During an expedition to resupply Army posts in eastern Oregon, Drake discovered fossilized bones in the hills southwest of Sheep Rock in the upper John Day basin. On July 19, 1864, Drake wrote to Thomas Condon about his discovery. On his way back to Fort Dalles, Drake loaded empty wagons with fossils to deliver to Condon. Condon, a pastor living at Fort Dalles, had an active interest in the natural sciences. Based on Drake's directions, Condon explored the area that is now the John Day Fossil Beds National Monument.
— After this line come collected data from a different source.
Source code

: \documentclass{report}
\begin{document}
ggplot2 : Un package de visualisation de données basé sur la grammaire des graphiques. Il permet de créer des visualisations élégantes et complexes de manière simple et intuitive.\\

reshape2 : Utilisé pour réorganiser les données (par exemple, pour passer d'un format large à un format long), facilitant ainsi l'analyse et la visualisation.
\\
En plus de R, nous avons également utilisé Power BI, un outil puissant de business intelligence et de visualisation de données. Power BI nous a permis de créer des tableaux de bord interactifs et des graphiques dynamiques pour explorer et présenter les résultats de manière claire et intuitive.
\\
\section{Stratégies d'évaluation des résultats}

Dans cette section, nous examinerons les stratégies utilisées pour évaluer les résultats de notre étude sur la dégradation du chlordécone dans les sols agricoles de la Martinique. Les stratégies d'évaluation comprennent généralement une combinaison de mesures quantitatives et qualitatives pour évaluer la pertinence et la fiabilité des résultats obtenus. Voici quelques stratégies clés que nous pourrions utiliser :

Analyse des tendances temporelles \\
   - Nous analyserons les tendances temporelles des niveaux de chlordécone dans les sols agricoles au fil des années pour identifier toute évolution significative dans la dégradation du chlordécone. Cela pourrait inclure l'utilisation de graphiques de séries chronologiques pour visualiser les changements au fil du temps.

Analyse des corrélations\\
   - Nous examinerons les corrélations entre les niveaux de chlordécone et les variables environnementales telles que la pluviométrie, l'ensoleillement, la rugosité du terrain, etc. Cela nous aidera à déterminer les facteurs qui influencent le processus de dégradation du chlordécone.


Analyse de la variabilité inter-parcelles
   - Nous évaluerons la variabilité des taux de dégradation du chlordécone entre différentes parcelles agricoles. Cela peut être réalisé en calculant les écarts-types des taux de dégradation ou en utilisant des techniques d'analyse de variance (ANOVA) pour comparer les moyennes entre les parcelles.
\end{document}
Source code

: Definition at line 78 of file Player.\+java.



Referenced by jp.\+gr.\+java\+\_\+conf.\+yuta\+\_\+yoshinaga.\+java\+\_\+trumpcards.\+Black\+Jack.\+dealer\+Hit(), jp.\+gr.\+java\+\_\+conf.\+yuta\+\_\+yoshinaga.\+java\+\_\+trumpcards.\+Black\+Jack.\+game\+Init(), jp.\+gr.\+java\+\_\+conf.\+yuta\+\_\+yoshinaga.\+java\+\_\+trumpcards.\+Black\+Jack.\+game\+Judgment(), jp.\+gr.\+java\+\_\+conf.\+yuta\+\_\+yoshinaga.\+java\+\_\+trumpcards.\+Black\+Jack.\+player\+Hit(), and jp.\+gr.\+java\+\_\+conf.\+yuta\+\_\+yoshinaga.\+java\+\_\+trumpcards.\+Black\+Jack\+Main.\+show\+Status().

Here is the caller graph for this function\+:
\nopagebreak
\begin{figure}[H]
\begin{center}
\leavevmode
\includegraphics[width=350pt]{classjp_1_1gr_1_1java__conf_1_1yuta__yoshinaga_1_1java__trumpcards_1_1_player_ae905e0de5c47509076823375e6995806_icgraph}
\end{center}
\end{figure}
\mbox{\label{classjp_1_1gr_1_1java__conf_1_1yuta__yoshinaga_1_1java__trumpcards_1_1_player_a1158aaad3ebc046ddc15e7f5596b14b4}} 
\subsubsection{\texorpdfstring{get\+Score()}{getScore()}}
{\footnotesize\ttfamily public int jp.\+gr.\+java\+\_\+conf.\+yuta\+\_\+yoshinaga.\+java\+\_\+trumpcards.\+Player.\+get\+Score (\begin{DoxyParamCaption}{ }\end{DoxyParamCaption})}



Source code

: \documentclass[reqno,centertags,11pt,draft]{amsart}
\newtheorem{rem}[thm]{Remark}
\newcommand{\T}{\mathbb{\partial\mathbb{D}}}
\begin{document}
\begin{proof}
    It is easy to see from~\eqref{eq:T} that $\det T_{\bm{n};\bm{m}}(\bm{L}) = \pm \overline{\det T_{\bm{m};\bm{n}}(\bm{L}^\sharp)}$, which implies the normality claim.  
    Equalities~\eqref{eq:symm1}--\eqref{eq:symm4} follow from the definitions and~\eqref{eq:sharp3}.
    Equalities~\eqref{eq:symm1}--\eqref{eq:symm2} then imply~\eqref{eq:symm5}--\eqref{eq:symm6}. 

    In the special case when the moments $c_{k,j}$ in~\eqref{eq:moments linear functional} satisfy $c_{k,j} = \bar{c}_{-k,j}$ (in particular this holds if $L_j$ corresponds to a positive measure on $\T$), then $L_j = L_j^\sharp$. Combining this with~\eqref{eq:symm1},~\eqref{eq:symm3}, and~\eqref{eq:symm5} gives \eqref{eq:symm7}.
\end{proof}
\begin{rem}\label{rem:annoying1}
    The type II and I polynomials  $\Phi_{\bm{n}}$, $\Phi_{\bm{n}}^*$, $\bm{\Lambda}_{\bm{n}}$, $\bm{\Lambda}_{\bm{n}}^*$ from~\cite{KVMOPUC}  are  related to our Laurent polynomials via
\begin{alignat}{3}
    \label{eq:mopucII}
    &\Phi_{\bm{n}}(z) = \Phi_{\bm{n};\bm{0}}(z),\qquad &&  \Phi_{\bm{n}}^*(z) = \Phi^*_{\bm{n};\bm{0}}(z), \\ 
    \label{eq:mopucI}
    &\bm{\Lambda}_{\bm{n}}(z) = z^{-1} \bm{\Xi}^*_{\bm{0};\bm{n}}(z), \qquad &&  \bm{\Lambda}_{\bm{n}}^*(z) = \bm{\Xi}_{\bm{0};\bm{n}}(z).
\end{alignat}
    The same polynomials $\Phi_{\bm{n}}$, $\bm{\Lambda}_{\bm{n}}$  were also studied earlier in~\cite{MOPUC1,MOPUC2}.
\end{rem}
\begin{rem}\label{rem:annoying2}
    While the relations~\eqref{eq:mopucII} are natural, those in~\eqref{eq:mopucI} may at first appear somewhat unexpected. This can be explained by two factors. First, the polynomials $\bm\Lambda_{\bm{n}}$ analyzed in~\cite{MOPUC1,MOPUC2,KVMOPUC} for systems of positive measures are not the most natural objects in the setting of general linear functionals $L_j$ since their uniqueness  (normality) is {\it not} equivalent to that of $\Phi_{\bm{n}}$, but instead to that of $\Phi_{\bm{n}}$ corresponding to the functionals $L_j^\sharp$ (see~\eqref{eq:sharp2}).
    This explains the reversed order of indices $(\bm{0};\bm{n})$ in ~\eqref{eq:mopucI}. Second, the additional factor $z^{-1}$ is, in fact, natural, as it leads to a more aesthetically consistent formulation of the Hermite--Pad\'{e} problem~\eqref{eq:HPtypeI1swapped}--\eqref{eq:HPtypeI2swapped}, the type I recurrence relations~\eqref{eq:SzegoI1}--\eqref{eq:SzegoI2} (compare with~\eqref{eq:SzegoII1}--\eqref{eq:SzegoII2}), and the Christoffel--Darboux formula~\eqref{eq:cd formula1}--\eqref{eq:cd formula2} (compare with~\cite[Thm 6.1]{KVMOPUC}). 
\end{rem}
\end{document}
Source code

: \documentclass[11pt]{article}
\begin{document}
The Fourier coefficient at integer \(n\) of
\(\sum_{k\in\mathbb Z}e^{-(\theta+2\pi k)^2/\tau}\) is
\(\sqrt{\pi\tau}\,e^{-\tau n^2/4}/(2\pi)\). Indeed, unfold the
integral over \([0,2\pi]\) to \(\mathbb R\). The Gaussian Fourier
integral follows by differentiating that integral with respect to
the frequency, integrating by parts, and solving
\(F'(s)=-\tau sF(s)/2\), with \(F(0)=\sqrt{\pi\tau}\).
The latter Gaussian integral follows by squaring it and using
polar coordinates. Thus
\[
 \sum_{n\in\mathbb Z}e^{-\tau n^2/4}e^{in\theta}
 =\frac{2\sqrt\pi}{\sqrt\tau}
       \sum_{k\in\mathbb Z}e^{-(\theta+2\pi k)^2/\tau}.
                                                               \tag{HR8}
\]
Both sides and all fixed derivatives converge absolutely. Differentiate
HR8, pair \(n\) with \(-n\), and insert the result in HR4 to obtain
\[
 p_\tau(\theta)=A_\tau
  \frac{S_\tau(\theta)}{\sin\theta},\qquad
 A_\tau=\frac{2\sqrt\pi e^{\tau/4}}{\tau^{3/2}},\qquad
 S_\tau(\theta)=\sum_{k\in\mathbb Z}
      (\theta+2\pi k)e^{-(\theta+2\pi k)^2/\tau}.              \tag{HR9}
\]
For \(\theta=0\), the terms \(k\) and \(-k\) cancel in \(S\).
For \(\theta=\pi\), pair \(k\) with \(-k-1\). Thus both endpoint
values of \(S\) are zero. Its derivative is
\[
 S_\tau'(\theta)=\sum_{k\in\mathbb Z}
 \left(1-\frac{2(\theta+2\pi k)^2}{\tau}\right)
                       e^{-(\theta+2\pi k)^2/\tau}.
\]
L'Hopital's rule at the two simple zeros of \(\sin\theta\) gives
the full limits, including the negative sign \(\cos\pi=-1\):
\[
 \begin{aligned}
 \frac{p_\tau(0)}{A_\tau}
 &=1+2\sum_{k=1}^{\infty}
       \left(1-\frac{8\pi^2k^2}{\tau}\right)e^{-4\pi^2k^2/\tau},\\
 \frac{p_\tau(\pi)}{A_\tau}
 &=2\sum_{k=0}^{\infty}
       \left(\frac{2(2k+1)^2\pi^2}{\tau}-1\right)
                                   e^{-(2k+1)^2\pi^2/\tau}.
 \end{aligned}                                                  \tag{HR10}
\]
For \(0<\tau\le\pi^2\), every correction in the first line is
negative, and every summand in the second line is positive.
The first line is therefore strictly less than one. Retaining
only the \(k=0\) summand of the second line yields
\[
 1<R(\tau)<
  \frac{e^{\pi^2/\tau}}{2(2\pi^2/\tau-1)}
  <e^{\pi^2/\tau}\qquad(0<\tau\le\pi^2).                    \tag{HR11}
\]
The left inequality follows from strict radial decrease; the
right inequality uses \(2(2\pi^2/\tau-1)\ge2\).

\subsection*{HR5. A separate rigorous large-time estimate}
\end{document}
In late 1864, Drake was promoted to lieutenant colonel and transferred to the newly established 1st Oregon Infantry as the regiment's second highest-ranking officer. While some detachments of the 1st Oregon Infantry occasionally skirmished with hostile Indian bands, most companies spent their time in garrison duty at small posts in eastern Oregon, southeast Washington, and southern Idaho. They protected immigrant trails and escorted wagon trains from Fort Boise to the Willamette Valley. Two companies escorted survey parties; and another, led by Captain Franklin B. Sprague, constructed a road in southwestern Oregon.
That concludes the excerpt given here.